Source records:
********
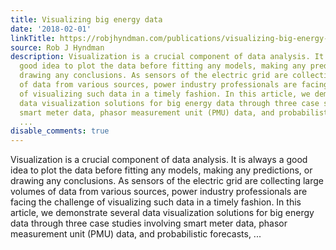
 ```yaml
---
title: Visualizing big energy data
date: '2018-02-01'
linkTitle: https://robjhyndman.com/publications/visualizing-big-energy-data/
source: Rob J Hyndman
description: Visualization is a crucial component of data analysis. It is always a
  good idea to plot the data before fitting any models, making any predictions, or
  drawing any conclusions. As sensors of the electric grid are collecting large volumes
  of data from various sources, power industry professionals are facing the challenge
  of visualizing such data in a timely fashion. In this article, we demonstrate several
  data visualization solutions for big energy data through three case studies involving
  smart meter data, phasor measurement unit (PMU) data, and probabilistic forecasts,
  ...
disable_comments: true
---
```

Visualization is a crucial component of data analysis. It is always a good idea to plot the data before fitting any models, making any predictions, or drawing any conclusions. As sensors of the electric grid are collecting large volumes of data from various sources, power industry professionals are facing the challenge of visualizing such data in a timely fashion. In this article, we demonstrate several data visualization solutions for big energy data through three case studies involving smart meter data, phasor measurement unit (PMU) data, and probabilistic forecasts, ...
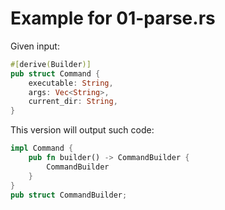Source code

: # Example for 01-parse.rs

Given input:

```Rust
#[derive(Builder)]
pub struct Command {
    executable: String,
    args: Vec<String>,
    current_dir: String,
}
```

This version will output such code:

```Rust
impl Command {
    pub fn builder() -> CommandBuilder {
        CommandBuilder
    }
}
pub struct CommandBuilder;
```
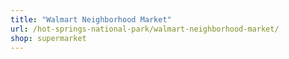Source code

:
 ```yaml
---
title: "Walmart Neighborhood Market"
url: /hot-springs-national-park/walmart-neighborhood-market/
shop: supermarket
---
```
********
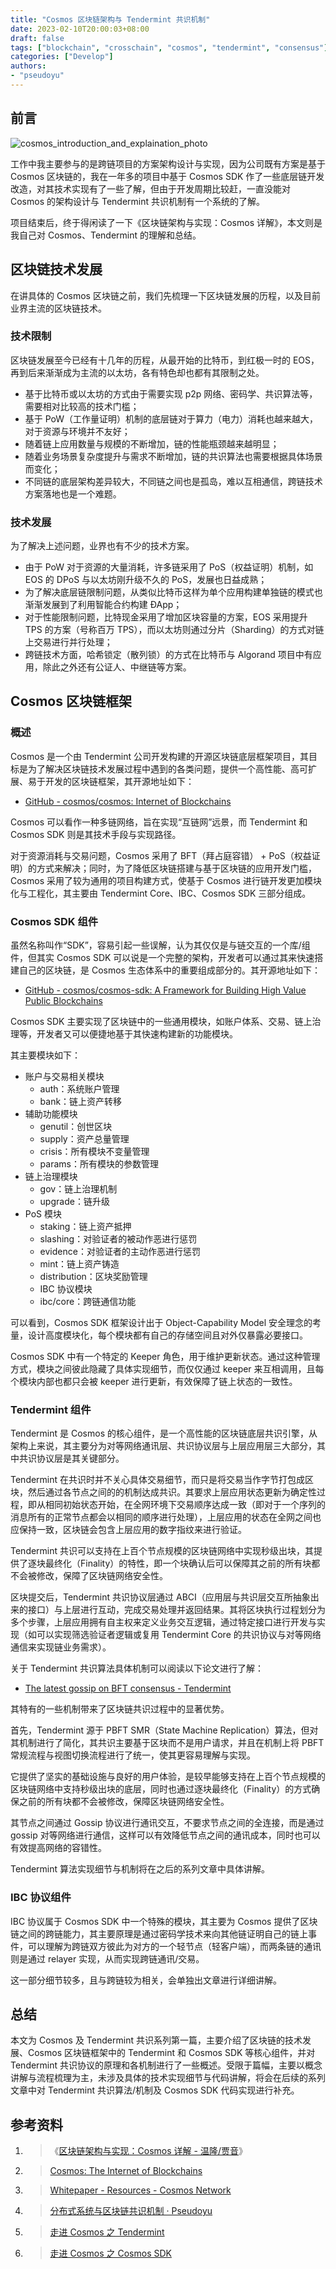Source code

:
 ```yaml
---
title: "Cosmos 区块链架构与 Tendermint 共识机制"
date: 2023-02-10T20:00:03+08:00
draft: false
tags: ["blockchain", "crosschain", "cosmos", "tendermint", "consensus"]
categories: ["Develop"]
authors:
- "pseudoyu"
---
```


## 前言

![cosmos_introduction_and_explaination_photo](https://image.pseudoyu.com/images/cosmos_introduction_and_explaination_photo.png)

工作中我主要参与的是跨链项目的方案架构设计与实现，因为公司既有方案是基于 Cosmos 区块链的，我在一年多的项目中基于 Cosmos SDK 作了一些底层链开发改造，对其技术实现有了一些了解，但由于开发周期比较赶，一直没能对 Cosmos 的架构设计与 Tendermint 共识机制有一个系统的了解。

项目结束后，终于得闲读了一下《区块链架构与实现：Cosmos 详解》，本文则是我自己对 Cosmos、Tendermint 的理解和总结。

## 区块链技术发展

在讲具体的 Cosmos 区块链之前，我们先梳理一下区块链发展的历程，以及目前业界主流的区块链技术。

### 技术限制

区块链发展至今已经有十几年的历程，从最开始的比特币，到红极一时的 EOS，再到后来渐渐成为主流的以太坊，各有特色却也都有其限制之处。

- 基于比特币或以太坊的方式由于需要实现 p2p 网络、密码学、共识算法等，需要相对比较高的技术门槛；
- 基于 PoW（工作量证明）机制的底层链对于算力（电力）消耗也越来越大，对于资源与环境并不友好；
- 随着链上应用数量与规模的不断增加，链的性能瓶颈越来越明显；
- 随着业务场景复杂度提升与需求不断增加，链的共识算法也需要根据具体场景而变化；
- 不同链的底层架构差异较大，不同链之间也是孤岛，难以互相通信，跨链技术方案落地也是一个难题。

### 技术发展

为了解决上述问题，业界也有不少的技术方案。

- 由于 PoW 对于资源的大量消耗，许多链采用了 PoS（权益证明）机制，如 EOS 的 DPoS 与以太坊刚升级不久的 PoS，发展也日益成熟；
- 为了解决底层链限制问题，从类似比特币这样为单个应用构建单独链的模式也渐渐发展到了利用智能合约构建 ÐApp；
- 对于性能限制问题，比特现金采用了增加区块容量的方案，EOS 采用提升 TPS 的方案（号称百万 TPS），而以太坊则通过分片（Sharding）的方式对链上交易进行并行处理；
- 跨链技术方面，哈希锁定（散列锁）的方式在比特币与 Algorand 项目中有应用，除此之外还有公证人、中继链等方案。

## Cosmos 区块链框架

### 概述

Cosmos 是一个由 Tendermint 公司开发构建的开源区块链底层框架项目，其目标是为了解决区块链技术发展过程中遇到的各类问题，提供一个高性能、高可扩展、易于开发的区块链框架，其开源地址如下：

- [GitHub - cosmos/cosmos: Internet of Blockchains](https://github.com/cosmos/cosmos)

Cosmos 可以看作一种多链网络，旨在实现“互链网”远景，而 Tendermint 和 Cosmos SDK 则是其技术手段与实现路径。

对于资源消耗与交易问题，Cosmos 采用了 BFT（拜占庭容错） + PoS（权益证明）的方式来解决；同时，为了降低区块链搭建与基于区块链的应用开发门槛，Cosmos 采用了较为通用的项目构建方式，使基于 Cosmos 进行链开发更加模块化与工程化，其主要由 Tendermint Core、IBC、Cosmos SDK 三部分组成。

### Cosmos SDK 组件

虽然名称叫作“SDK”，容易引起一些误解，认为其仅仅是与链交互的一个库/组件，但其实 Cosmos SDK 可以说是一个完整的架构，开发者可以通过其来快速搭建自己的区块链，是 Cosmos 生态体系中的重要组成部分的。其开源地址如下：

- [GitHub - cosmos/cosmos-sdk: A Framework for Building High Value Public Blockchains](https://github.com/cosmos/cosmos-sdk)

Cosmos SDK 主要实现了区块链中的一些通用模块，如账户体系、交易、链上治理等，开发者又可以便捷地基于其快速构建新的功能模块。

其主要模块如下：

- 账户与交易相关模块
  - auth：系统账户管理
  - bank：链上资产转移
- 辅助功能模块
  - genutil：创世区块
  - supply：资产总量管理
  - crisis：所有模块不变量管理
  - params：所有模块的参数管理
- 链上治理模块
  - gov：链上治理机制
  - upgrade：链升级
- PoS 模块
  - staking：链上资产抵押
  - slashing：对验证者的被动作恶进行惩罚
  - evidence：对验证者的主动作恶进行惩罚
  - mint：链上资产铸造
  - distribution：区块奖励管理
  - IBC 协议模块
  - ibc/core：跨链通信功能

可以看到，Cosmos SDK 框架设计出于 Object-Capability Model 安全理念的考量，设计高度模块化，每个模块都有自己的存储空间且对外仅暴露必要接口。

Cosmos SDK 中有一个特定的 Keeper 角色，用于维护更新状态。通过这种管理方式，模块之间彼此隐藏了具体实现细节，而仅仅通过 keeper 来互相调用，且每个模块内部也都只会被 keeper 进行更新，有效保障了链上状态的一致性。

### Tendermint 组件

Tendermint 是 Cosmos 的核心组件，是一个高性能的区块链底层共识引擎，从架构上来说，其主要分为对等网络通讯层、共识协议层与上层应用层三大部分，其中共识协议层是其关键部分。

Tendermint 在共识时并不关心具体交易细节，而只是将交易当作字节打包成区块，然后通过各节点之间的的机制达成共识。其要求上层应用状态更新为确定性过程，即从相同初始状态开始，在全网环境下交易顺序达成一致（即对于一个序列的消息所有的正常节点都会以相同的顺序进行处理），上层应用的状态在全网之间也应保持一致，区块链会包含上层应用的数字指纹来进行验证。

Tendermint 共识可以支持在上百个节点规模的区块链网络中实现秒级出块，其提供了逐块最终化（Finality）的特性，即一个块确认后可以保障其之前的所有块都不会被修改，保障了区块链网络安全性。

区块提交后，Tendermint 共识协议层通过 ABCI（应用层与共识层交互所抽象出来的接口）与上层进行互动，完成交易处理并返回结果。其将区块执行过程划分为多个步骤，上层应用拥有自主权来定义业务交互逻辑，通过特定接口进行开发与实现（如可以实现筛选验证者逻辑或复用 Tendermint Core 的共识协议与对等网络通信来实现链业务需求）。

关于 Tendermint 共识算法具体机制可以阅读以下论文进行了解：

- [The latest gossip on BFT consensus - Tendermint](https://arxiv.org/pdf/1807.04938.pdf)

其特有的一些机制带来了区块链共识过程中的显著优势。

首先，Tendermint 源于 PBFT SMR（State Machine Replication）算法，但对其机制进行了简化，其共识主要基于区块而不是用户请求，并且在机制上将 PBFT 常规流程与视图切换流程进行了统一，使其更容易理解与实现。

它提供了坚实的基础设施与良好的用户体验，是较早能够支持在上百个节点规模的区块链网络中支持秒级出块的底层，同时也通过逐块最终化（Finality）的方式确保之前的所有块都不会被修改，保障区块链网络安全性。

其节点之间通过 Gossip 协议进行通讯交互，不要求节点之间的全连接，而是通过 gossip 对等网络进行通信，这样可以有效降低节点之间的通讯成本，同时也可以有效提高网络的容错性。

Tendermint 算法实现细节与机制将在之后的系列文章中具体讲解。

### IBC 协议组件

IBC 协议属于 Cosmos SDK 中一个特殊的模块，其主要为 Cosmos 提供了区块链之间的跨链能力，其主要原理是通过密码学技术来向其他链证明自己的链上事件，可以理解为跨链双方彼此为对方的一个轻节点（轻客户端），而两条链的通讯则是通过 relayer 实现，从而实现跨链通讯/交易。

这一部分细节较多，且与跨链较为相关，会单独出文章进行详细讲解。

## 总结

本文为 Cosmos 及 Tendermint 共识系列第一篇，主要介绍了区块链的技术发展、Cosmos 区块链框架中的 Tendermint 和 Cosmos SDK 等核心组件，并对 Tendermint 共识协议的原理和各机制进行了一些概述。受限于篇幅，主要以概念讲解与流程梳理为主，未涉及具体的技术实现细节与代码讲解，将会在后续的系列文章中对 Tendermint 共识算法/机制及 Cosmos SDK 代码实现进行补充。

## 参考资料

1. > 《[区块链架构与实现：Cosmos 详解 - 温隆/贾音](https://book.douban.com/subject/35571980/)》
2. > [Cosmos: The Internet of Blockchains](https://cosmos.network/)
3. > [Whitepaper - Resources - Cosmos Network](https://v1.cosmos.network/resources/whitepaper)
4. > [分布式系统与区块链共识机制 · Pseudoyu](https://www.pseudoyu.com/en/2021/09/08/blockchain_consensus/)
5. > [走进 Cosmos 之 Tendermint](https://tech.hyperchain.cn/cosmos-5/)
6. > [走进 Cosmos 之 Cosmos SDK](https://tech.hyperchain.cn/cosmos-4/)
********
With the first line being the one containing "其特有的一些机制带来了区块链共识过程中的显著优势。" and the last line the one containing "### IBC 协议组件", transcribe exactly the lines above that fall in that range.

其特有的一些机制带来了区块链共识过程中的显著优势。

首先，Tendermint 源于 PBFT SMR（State Machine Replication）算法，但对其机制进行了简化，其共识主要基于区块而不是用户请求，并且在机制上将 PBFT 常规流程与视图切换流程进行了统一，使其更容易理解与实现。

它提供了坚实的基础设施与良好的用户体验，是较早能够支持在上百个节点规模的区块链网络中支持秒级出块的底层，同时也通过逐块最终化（Finality）的方式确保之前的所有块都不会被修改，保障区块链网络安全性。

其节点之间通过 Gossip 协议进行通讯交互，不要求节点之间的全连接，而是通过 gossip 对等网络进行通信，这样可以有效降低节点之间的通讯成本，同时也可以有效提高网络的容错性。

Tendermint 算法实现细节与机制将在之后的系列文章中具体讲解。

### IBC 协议组件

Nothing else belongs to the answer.